The mountain is covered with countless standing, leaning, fallen, broken and imbedded tors. It has vast fields of enormous boulders and numerous perched stones and rocky outcrops, but one stone—one nowhere near the top, not on any track, not especially large or distinguished-looking—has been named and visited and photographed for centuries.

Though the first mention we have of “The Rocking Stone” seems late—1864—the writer made no claim to its discovery, implying that the Stone was a familiar. Climbers on the earliest pathway from Hobart to the Pinnacle (c1810] passed near it; and strong parties who reached the Pinnacle from the opposite side (the east) sometimes continued on to South Wellington so the Rocking Stone may have been known to the earliest excursionists.

Visited by parties from around Australia, accounts appearing in newspapers throughout the land (the first in Sydney, not Hobart) spread its fame. It had a brief Australia-wide recognition through line-drawings in national illustrated newspapers, as well as in New Zealand’s Illustrated Press in 1873.

Around the turn of the 20th century the Stone got its own postcard. In the 1910s they were hand-tinted.

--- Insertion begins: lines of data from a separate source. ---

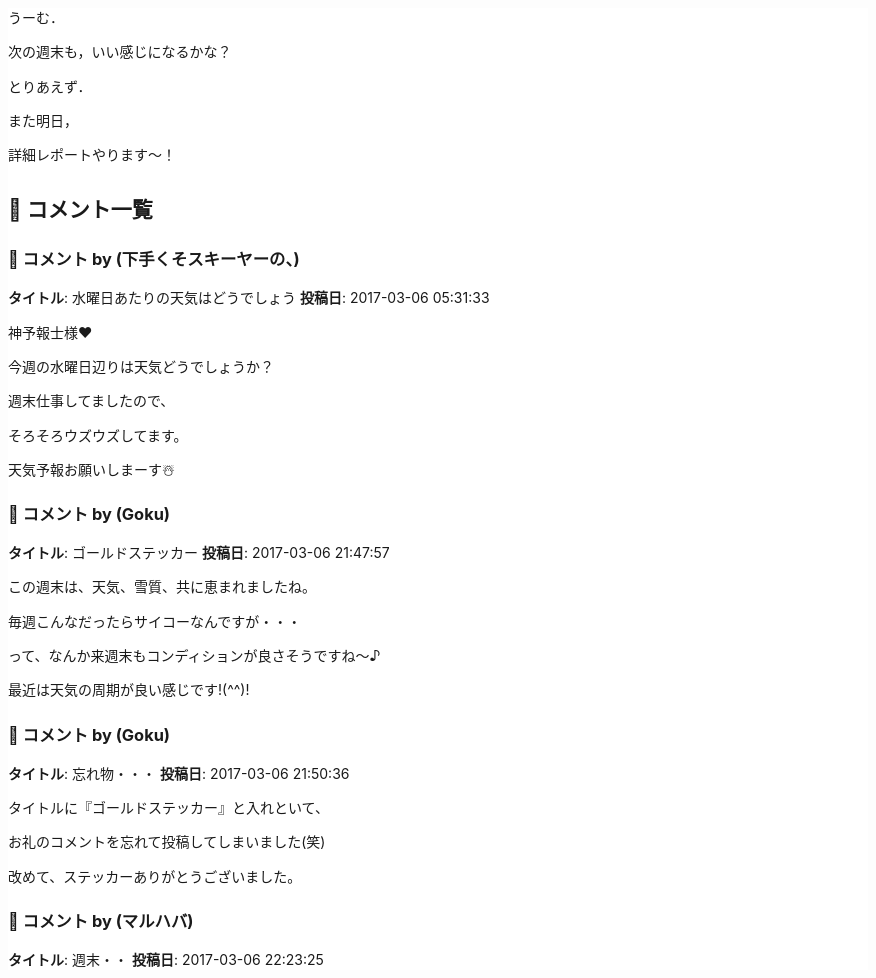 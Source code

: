 
うーむ．


次の週末も，いい感じになるかな？





とりあえず．


また明日，


詳細レポートやります～！

## 💬 コメント一覧

### 💬 コメント by (下手くそスキーヤーの、)
**タイトル**: 水曜日あたりの天気はどうでしょう
**投稿日**: 2017-03-06 05:31:33

神予報士様❤️

今週の水曜日辺りは天気どうでしょうか？

週末仕事してましたので、

そろそろウズウズしてます。



天気予報お願いしまーす☃️

### 💬 コメント by (Goku)
**タイトル**: ゴールドステッカー
**投稿日**: 2017-03-06 21:47:57

この週末は、天気、雪質、共に恵まれましたね。

毎週こんなだったらサイコーなんですが・・・

って、なんか来週末もコンディションが良さそうですね～♪

最近は天気の周期が良い感じです!(^^)!

### 💬 コメント by (Goku)
**タイトル**: 忘れ物・・・
**投稿日**: 2017-03-06 21:50:36

タイトルに『ゴールドステッカー』と入れといて、

お礼のコメントを忘れて投稿してしまいました(笑)



改めて、ステッカーありがとうございました。

### 💬 コメント by (マルハバ)
**タイトル**: 週末・・
**投稿日**: 2017-03-06 22:23:25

In the 21st century it became a stock image.

[By the 1870s] there are photographs of ... of the Rocking Stone and other like features. If one could have a human figure lounging on said interesting feature so much the better.
— Gwenda Sheridan The Historic Landscape Values of Mount Wellington Vol 1 WPMT 2010

Perched just over The Gap, on the ridge, it is a natural spot for a reststop and became a favoured picnic area.

It was on New Year’s Day that a company of just thirteen persona were seated on the shady side of “the Rocking Stone,” engaged in disposing of that substantial kind of lunch which parties who make holiday trips to the summit of Mount Wellington are in the habit of indulging in...
— New Year's Day on the mountain: a Tasmanian Christmas Book, Hobart Town : Pratt & Son 1880 [?]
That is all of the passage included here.